Marika Tiggemann and Christine Lewis, Department of Psychology, Flinders University, Adelaide, South Australia.
ATTITUDES TOWARD WOMEN's BODY HAIR: RELATIONSHIP WITH DISGUST SENSITIVITY
Article first published online: 9 NOV 2004
Psychology of Women Quarterly
Volume 28, Issue 4, pages 381–387, December 2004
How to Cite
Tiggemann, M. and Lewis, C. (2004), ATTITUDES TOWARD WOMEN's BODY HAIR: RELATIONSHIP WITH DISGUST SENSITIVITY. Psychology of Women Quarterly, 28: 381–387. doi: 10.1111/j.1471-6402.2004.00155.x
- Issue published online: 9 NOV 2004
- Article first published online: 9 NOV 2004
- Initial submission: July 28, 2003 Initial acceptance: November 6, 2003 Final acceptance: February 2, 2004
We aimed to further investigate the “hairlessness” norm that is the common practice of body hair removal among women. A sample of 198 undergraduate students (91 men, 107 women) completed questionnaires asking about attitudes toward women's body hair and the reasons women remove this hair, as well as a measure of disgust sensitivity.
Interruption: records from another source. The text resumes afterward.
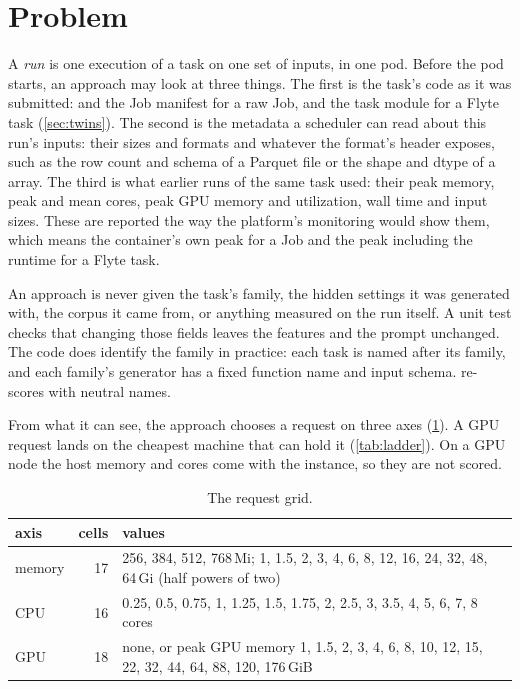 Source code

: \section{Problem}
\label{sec:problem}

A \emph{run} is one execution of a task on one set of inputs, in one pod. Before the pod starts, an approach
may look at three things. The first is the task's code as it was submitted:  and the Job manifest
for a raw Job, and the task module for a Flyte task (\cref{sec:twins}). The second is the metadata a scheduler
can read about this run's inputs: their sizes and formats and whatever the format's header exposes, such as
the row count and schema of a Parquet file or the shape and dtype of a  array. The third is what
earlier runs of the same task used: their peak memory, peak and mean cores, peak GPU memory and utilization,
wall time and input sizes. These are reported the way the platform's monitoring would show them, which means
the container's own peak for a Job and the peak including the runtime for a Flyte task.

An approach is never given the task's family, the hidden settings it was generated with, the corpus it came
from, or anything measured on the run itself. A unit test checks that changing those fields leaves the
features and the prompt unchanged. The code does identify the family in practice: each task is named after its
family, and each family's generator has a fixed function name and input schema. 
re-scores with neutral names.

From what it can see, the approach chooses a request on three axes (\cref{tab:grid}). A GPU request lands on
the cheapest machine that can hold it (\cref{tab:ladder}). On a GPU node the host memory and cores come with
the instance, so they are not scored.

\begin{table}[tbp]
\centering\small
\caption{The request grid.}
\label{tab:grid}
\begin{tabular}{@{}lrl@{}}
\toprule
axis & cells & values \\
\midrule
memory & 17 & 256, 384, 512, 768\,Mi; 1, 1.5, 2, 3, 4, 6, 8, 12, 16, 24, 32, 48, 64\,Gi (half powers of two) \\
CPU    & 16 & 0.25, 0.5, 0.75, 1, 1.25, 1.5, 1.75, 2, 2.5, 3, 3.5, 4, 5, 6, 7, 8 cores \\
GPU    & 18 & none, or peak GPU memory 1, 1.5, 2, 3, 4, 6, 8, 10, 12, 15, 22, 32, 44, 64, 88, 120, 176\,GiB \\
\bottomrule
\end{tabular}
\end{table}

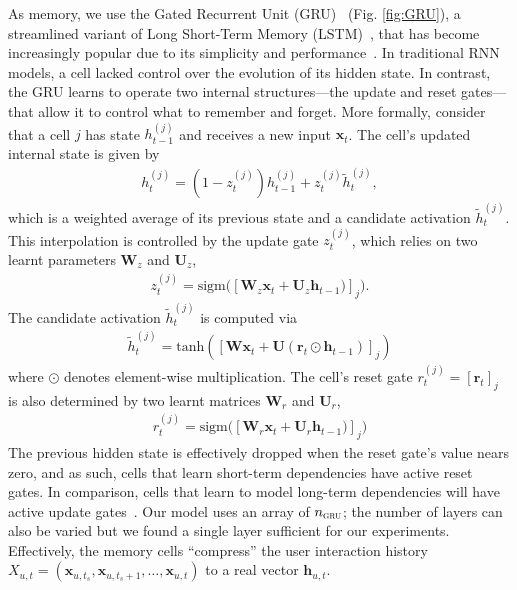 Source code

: \documentclass{sig-alternate-05-2015}
\newcommand{\mat}[1]{\mathbf{#1}}
\begin{document}
As memory, we use the Gated Recurrent Unit (GRU)~\cite{Cho2014} (Fig. \ref{fig:GRU}), a streamlined variant of Long Short-Term Memory (LSTM)~\cite{Hochreiter1997}, that has become increasingly popular due to its simplicity and performance~\cite{jozefowicz2015empirical}. In traditional RNN models, a cell lacked control over the evolution of its hidden state. In contrast, the GRU learns to operate two internal structures---the update and reset gates---that allow it to control what to remember and forget. More formally, consider that a cell $j$ has state $h_{t-1}^{(j)}$ and receives a new input $\mathbf{x}_t$. The cell's updated internal state is given by
\begin{align}
	h_t^{(j)} = (1-z_t^{(j)})h^{(j)}_{t-1} + z_t^{(j)}\tilde{h}_{t}^{(j)},
\end{align}
which is a weighted average of its previous state and a  candidate activation $\tilde{h}_{t}^{(j)}$. This interpolation is controlled by the update gate $z_t^{(j)}$, which relies on two learnt parameters $\mat{W}_z$ and $\mat{U}_z$,
\begin{align}
	z_t^{(j)} = \textrm{sigm}\big([\mat{W}_z\mat{x}_{t} + \mat{U}_z\mat{h}_{t-1})]_j\big).
\end{align}
The candidate activation $\tilde{h}_{t}^{(j)}$ is computed via
\begin{align}
	\tilde{h}_{t}^{(j)} = \mathrm{tanh}([\mat{W}\mat{x}_t + \mat{U}(\mat{r}_t \odot \mat{h}_{t-1})]_j )
\end{align}
where $\odot$ denotes element-wise multiplication. The cell's reset gate $r^{(j)}_t = [\mat{r}_t]_j$ is also determined by two learnt matrices $\mat{W}_r$ and $\mat{U}_r$,
\begin{align}
	r^{(j)}_t = \textrm{sigm}\big([\mat{W}_r\mat{x}_{t} + \mat{U}_r\mat{h}_{t-1})]_j\big)
\end{align}
The previous hidden state is effectively dropped when the reset gate's value nears zero, and as such, cells that learn short-term dependencies  have active reset gates. In comparison, cells that learn to model long-term dependencies will have active update gates~\cite{Cho2014}. Our model uses an array of $n_\textsc{gru}$; the number of layers can also be varied but we found a single layer sufficient for our experiments. Effectively, the memory cells ``compress'' the user interaction history $X_{u,t} = (\mat{x}_{u,t_s}, \mat{x}_{u,t_s + 1}, \dots, \mat{x}_{u,t})$ to a real vector $\mat{h}_{u,t}$.
\end{document}
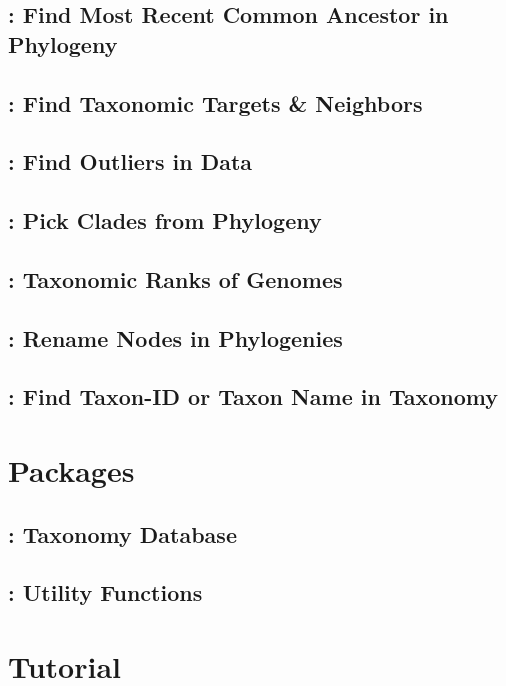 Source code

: \documentclass[a4paper]{book}
\begin{document}
\chapter{: Find Most Recent Common Ancestor in Phylogeny}

\chapter{: Find Taxonomic Targets \& Neighbors}

\chapter{: Find Outliers in Data}\label{sec:out}

\chapter{: Pick Clades from Phylogeny}

\chapter{: Taxonomic Ranks of Genomes}

\chapter{: Rename Nodes in Phylogenies}

\chapter{: Find Taxon-ID or Taxon Name in Taxonomy}

\part{Packages}
\chapter{: Taxonomy Database}

\chapter{: Utility Functions}

\part{Tutorial}



\end{document}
It was found that the vast majority (98%) of female participants regularly remove their leg and/or underarm hair, most frequently by shaving, and attribute this to femininity and attractiveness reasons. However, the attributions that they and men made for other women were much more socially normative in nature. For the sample as a whole, negative attitudes toward body hair were related to disgust sensitivity. It was concluded that body hair on women, but not on men, has become an elicitor of disgust and its removal correspondingly normative.